▸ What is being asked: Report each line of the records below that holds the word "kilo".

▸ Data for this exercise:
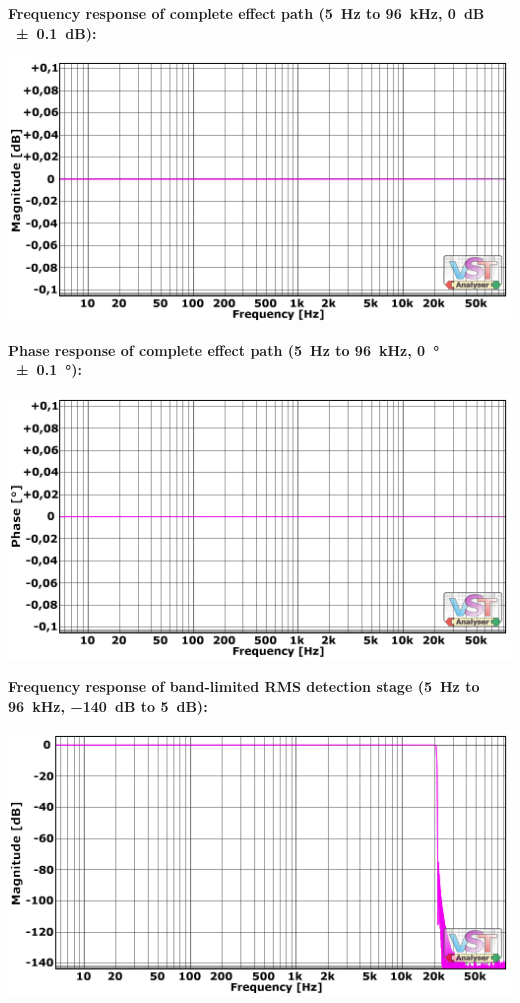 \textbf{Frequency response of complete effect path (\SI{5}{\hertz} to
  \SI{96}{\kilo\hertz}, \SI{0}{\dB} \SI{\pm 0.1}{\dB}):}

\begin{center}
  \includegraphics[scale=0.65,clip]{include/images/fft_192khz-freq-fx_path.png}
\end{center}

\textbf{Phase response of complete effect path (\SI{5}{\hertz} to
  \SI{96}{\kilo\hertz}, \SI{0}{\degree}\,\SI{\pm 0.1}{\degree}):}

\begin{center}
  \includegraphics[scale=0.65,clip]{include/images/fft_192khz-phase-fx_path.png}
\end{center}

\newpage %

\textbf{Frequency response of band-limited RMS detection stage
  (\SI{5}{\hertz} to \SI{96}{\kilo\hertz}, \SI{-140}{\dB} to
  \SI{5}{\dB}):}

\begin{center}
  \includegraphics[scale=0.65,clip]{include/images/fft_192khz-freq-rms.png}
\end{center}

▸ Reply to the exercise:
  \SI{96}{\kilo\hertz}, \SI{0}{\dB} \SI{\pm 0.1}{\dB}):}
  \SI{96}{\kilo\hertz}, \SI{0}{\degree}\,\SI{\pm 0.1}{\degree}):}
  (\SI{5}{\hertz} to \SI{96}{\kilo\hertz}, \SI{-140}{\dB} to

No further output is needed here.